= Mai Jones =

British songwriter (1899–1960)

Mai Jones (6 February 1899 - 7 May 1960), was a Welsh songwriter, entertainer and radio producer.

==Biography==
Jones was born in Newport, Monmouthshire, the daughter of the local railway stationmaster. Having won a scholarship to study music at the University of Wales, Cardiff, she went on to the Royal College of Music. Her early successes included being selected as one of the official accompanists for the National Eisteddfod of Wales at Pontypool in 1924. Singing and playing both piano and accordion, she began to make a name for herself as an entertainer in London, and broadcast on radio for the first time with Jack Payne's band. During the 1920–30s, she also contributed the contralto voice to a well-known and often broadcast singing duo called The Carroll Sisters, with Elsie Eaves (soprano).

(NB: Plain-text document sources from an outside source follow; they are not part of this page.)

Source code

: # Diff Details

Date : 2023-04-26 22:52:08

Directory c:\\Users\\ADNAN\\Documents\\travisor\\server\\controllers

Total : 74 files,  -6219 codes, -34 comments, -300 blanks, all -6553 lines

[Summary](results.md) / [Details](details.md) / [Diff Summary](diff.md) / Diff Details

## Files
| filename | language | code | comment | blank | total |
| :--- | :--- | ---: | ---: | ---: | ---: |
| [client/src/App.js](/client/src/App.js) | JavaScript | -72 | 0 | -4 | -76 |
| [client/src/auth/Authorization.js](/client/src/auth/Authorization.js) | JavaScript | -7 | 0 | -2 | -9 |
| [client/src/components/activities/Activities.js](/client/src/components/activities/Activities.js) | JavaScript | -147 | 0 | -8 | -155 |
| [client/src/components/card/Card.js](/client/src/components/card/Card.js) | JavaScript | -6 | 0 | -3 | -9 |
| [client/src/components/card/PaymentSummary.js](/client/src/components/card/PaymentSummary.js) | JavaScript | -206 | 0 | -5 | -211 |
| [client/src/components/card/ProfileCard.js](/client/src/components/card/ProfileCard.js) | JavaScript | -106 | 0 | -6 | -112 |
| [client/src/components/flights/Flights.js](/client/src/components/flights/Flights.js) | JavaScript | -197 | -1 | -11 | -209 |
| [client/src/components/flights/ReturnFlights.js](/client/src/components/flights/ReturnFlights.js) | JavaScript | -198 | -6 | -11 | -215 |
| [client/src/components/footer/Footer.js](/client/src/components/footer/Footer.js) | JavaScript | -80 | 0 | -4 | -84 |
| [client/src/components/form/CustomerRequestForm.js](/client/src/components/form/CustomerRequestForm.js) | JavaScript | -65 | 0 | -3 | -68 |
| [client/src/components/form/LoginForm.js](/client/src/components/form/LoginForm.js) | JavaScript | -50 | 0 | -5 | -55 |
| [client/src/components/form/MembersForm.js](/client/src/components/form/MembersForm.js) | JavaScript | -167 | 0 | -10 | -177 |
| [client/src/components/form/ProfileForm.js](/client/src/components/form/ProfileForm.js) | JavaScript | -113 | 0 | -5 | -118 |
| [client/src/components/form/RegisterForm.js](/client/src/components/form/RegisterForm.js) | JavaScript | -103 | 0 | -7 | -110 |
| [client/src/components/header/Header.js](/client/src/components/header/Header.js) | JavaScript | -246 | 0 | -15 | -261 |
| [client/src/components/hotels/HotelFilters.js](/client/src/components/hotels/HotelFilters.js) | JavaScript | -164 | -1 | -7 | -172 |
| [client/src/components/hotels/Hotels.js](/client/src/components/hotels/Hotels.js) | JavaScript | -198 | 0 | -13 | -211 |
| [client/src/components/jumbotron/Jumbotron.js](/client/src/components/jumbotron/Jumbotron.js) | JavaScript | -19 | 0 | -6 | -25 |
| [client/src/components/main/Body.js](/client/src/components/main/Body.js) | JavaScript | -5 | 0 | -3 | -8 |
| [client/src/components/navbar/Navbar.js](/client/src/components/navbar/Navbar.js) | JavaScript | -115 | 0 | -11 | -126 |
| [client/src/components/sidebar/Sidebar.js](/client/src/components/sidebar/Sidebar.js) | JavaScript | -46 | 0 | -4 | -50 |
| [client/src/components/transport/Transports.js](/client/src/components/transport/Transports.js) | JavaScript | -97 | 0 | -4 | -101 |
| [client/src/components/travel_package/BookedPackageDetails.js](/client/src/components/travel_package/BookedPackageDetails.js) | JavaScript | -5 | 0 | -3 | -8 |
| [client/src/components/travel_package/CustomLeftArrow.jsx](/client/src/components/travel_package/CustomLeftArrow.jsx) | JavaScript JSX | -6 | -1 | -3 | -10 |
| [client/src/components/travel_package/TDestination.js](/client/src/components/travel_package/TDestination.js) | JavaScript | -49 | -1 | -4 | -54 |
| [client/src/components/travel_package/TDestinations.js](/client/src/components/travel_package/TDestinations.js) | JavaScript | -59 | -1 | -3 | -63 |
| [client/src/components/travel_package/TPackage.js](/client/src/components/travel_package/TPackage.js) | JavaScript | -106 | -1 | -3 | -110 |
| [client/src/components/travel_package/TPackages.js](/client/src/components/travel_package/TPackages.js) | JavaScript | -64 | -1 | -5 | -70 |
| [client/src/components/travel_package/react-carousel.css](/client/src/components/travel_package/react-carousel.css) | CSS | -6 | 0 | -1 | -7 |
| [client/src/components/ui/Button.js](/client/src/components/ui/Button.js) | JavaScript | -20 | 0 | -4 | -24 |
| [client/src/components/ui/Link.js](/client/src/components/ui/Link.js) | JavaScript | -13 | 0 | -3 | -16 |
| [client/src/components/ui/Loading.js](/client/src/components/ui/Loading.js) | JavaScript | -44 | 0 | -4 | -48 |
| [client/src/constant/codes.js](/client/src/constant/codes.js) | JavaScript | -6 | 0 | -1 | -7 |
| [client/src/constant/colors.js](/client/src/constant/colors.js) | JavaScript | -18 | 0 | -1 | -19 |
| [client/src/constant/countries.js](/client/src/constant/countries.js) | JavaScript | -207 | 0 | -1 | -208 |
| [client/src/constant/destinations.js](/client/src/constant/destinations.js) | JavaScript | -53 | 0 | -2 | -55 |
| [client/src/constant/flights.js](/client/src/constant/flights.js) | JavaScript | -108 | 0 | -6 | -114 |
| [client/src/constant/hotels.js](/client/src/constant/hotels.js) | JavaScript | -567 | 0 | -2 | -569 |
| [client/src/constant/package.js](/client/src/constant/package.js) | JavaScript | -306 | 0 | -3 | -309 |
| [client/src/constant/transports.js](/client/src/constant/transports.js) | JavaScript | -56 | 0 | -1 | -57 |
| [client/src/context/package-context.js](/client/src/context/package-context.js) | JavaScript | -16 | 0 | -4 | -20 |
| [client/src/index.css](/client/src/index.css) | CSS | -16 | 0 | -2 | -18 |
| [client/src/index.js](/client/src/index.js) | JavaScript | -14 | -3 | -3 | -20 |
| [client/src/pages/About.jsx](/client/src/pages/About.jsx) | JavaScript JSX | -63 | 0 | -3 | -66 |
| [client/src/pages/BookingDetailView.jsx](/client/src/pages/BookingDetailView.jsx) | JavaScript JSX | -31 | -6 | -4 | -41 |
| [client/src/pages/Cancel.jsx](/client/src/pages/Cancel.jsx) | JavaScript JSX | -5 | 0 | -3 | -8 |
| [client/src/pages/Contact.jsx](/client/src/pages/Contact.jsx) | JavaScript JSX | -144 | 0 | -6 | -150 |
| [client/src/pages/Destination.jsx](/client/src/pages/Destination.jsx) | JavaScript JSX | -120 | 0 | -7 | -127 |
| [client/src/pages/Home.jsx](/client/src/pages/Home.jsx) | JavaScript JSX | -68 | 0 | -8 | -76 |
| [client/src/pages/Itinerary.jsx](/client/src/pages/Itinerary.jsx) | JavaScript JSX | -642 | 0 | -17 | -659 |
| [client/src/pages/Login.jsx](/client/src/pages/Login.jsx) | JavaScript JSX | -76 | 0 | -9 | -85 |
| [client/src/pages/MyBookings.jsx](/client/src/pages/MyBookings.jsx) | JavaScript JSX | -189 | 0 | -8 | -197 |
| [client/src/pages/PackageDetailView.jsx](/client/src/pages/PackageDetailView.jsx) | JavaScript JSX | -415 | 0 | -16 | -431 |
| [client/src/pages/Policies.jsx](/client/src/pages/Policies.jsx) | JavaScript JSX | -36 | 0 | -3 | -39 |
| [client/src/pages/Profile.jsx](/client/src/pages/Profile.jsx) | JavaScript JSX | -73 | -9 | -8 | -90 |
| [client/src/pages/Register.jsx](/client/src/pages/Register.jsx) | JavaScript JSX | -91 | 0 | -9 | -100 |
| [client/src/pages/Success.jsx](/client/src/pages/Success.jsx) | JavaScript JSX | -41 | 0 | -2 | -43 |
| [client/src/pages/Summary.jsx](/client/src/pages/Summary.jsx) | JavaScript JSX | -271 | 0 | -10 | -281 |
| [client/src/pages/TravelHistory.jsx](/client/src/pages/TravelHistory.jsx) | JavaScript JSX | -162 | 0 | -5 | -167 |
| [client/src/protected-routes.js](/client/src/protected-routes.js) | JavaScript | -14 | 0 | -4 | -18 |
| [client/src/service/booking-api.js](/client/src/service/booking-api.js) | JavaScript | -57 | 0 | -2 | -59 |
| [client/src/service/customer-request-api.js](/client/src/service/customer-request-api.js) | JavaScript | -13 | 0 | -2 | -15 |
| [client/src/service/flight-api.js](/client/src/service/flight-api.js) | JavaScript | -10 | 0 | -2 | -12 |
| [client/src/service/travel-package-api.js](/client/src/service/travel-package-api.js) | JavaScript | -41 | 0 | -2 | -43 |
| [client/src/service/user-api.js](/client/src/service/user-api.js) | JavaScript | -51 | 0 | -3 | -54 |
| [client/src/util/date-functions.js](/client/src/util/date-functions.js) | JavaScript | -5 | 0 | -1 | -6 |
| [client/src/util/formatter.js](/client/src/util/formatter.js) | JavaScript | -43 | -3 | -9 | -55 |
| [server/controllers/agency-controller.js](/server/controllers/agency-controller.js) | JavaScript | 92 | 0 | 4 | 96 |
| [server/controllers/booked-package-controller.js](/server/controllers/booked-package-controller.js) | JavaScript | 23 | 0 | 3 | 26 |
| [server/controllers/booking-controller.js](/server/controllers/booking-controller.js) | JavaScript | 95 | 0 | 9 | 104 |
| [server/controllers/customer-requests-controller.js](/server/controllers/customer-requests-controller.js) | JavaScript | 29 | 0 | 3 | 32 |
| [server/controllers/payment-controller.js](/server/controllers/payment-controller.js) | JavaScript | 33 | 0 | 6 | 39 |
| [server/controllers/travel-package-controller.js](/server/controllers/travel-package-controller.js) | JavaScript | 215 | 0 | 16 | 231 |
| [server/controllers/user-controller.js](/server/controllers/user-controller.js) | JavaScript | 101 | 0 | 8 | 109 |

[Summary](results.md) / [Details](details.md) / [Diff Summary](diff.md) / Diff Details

In 1941, she joined the BBC in Cardiff as a radio producer of light entertainment programmes. Programmes produced by her included Welsh Rarebit and Saturday Starlight. As part of the wartime Cardiff artistic and music community Mai had known Idloes Owen, also a composer, arranger and conductor, who performed with the pre-war Lyrian Singers. Idloes went on to found the Welsh National Opera in 1943. He was instrumental in providing Mai with a musical score written originally by a fellow Lyrian performer, Thomas Morgan. Mai then collaborated with lyricists Lyn Joshua and James Harper to create the now Welsh standard "We'll Keep a Welcome". It had its début on 29 February 1940; the BBC's resident 25-strong male voice choir, the Lyrian Singers, performed the new song. It was an overnight success.

Successful songs written by Mai Jones included: "Blackbirds" (1924), "Wondering If You Remember" (1927), "We'll Keep a Welcome" (1940), "Nos Da/Good night" (1946) and "Rhondda Rhapsody" (1951).

In 1947, she married a singer, David Davies. She retired from the BBC in 1958 and died not long afterwards as a result of a head injury. Her husband outlived her. A plaque commemorating her was unveiled in 2010 at the couple's former home in St Marks Crescent, Newport.